• **Action item**
Reproduce, exactly, the lines of the material below from the line containing "Integration Tests: Consecutive" through the line containing "-- [2.3.5] Incorrect", with both end lines included and nothing else.

• **Given information**

···

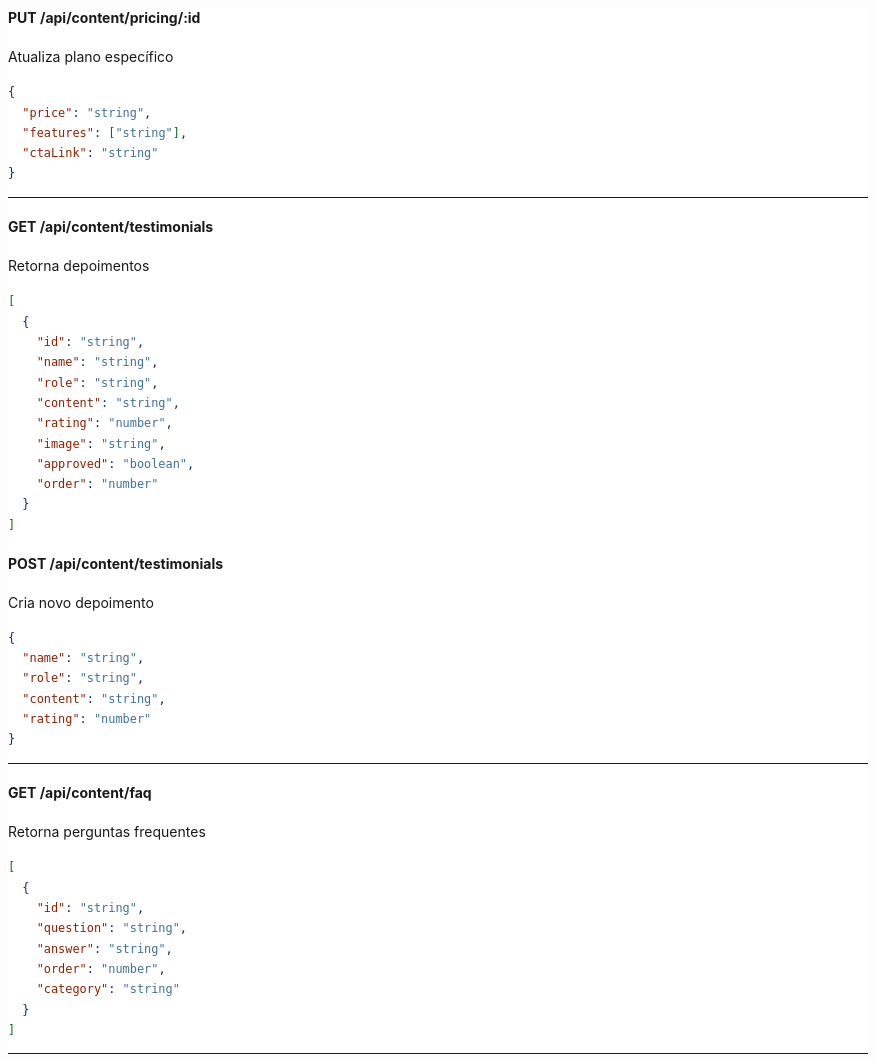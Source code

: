 #### PUT /api/content/pricing/:id
Atualiza plano específico
```json
{
  "price": "string",
  "features": ["string"],
  "ctaLink": "string"
}
```

---

#### GET /api/content/testimonials
Retorna depoimentos
```json
[
  {
    "id": "string",
    "name": "string",
    "role": "string",
    "content": "string",
    "rating": "number",
    "image": "string",
    "approved": "boolean",
    "order": "number"
  }
]
```

#### POST /api/content/testimonials
Cria novo depoimento
```json
{
  "name": "string",
  "role": "string",
  "content": "string",
  "rating": "number"
}
```

---

#### GET /api/content/faq
Retorna perguntas frequentes
```json
[
  {
    "id": "string",
    "question": "string",
    "answer": "string",
    "order": "number",
    "category": "string"
  }
]
```

---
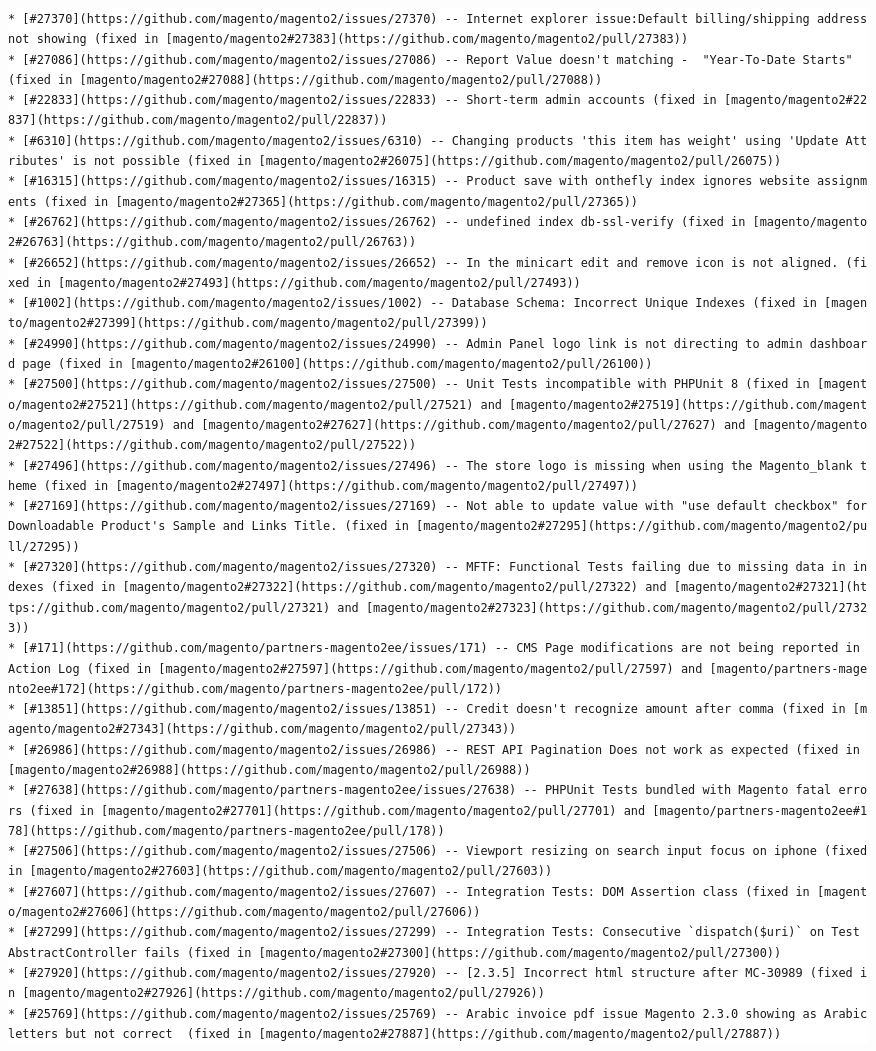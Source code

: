     * [#27370](https://github.com/magento/magento2/issues/27370) -- Internet explorer issue:Default billing/shipping address not showing (fixed in [magento/magento2#27383](https://github.com/magento/magento2/pull/27383))
    * [#27086](https://github.com/magento/magento2/issues/27086) -- Report Value doesn't matching -  "Year-To-Date Starts" (fixed in [magento/magento2#27088](https://github.com/magento/magento2/pull/27088))
    * [#22833](https://github.com/magento/magento2/issues/22833) -- Short-term admin accounts (fixed in [magento/magento2#22837](https://github.com/magento/magento2/pull/22837))
    * [#6310](https://github.com/magento/magento2/issues/6310) -- Changing products 'this item has weight' using 'Update Attributes' is not possible (fixed in [magento/magento2#26075](https://github.com/magento/magento2/pull/26075))
    * [#16315](https://github.com/magento/magento2/issues/16315) -- Product save with onthefly index ignores website assignments (fixed in [magento/magento2#27365](https://github.com/magento/magento2/pull/27365))
    * [#26762](https://github.com/magento/magento2/issues/26762) -- undefined index db-ssl-verify (fixed in [magento/magento2#26763](https://github.com/magento/magento2/pull/26763))
    * [#26652](https://github.com/magento/magento2/issues/26652) -- In the minicart edit and remove icon is not aligned. (fixed in [magento/magento2#27493](https://github.com/magento/magento2/pull/27493))
    * [#1002](https://github.com/magento/magento2/issues/1002) -- Database Schema: Incorrect Unique Indexes (fixed in [magento/magento2#27399](https://github.com/magento/magento2/pull/27399))
    * [#24990](https://github.com/magento/magento2/issues/24990) -- Admin Panel logo link is not directing to admin dashboard page (fixed in [magento/magento2#26100](https://github.com/magento/magento2/pull/26100))
    * [#27500](https://github.com/magento/magento2/issues/27500) -- Unit Tests incompatible with PHPUnit 8 (fixed in [magento/magento2#27521](https://github.com/magento/magento2/pull/27521) and [magento/magento2#27519](https://github.com/magento/magento2/pull/27519) and [magento/magento2#27627](https://github.com/magento/magento2/pull/27627) and [magento/magento2#27522](https://github.com/magento/magento2/pull/27522))
    * [#27496](https://github.com/magento/magento2/issues/27496) -- The store logo is missing when using the Magento_blank theme (fixed in [magento/magento2#27497](https://github.com/magento/magento2/pull/27497))
    * [#27169](https://github.com/magento/magento2/issues/27169) -- Not able to update value with "use default checkbox" for Downloadable Product's Sample and Links Title. (fixed in [magento/magento2#27295](https://github.com/magento/magento2/pull/27295))
    * [#27320](https://github.com/magento/magento2/issues/27320) -- MFTF: Functional Tests failing due to missing data in indexes (fixed in [magento/magento2#27322](https://github.com/magento/magento2/pull/27322) and [magento/magento2#27321](https://github.com/magento/magento2/pull/27321) and [magento/magento2#27323](https://github.com/magento/magento2/pull/27323))
    * [#171](https://github.com/magento/partners-magento2ee/issues/171) -- CMS Page modifications are not being reported in Action Log (fixed in [magento/magento2#27597](https://github.com/magento/magento2/pull/27597) and [magento/partners-magento2ee#172](https://github.com/magento/partners-magento2ee/pull/172))
    * [#13851](https://github.com/magento/magento2/issues/13851) -- Credit doesn't recognize amount after comma (fixed in [magento/magento2#27343](https://github.com/magento/magento2/pull/27343))
    * [#26986](https://github.com/magento/magento2/issues/26986) -- REST API Pagination Does not work as expected (fixed in [magento/magento2#26988](https://github.com/magento/magento2/pull/26988))
    * [#27638](https://github.com/magento/partners-magento2ee/issues/27638) -- PHPUnit Tests bundled with Magento fatal errors (fixed in [magento/magento2#27701](https://github.com/magento/magento2/pull/27701) and [magento/partners-magento2ee#178](https://github.com/magento/partners-magento2ee/pull/178))
    * [#27506](https://github.com/magento/magento2/issues/27506) -- Viewport resizing on search input focus on iphone (fixed in [magento/magento2#27603](https://github.com/magento/magento2/pull/27603))
    * [#27607](https://github.com/magento/magento2/issues/27607) -- Integration Tests: DOM Assertion class (fixed in [magento/magento2#27606](https://github.com/magento/magento2/pull/27606))
    * [#27299](https://github.com/magento/magento2/issues/27299) -- Integration Tests: Consecutive `dispatch($uri)` on Test AbstractController fails (fixed in [magento/magento2#27300](https://github.com/magento/magento2/pull/27300))
    * [#27920](https://github.com/magento/magento2/issues/27920) -- [2.3.5] Incorrect html structure after MC-30989 (fixed in [magento/magento2#27926](https://github.com/magento/magento2/pull/27926))
    * [#25769](https://github.com/magento/magento2/issues/25769) -- Arabic invoice pdf issue Magento 2.3.0 showing as Arabic letters but not correct  (fixed in [magento/magento2#27887](https://github.com/magento/magento2/pull/27887))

···

• **Answer to this problem**
    * [#27299](https://github.com/magento/magento2/issues/27299) -- Integration Tests: Consecutive `dispatch($uri)` on Test AbstractController fails (fixed in [magento/magento2#27300](https://github.com/magento/magento2/pull/27300))
    * [#27920](https://github.com/magento/magento2/issues/27920) -- [2.3.5] Incorrect html structure after MC-30989 (fixed in [magento/magento2#27926](https://github.com/magento/magento2/pull/27926))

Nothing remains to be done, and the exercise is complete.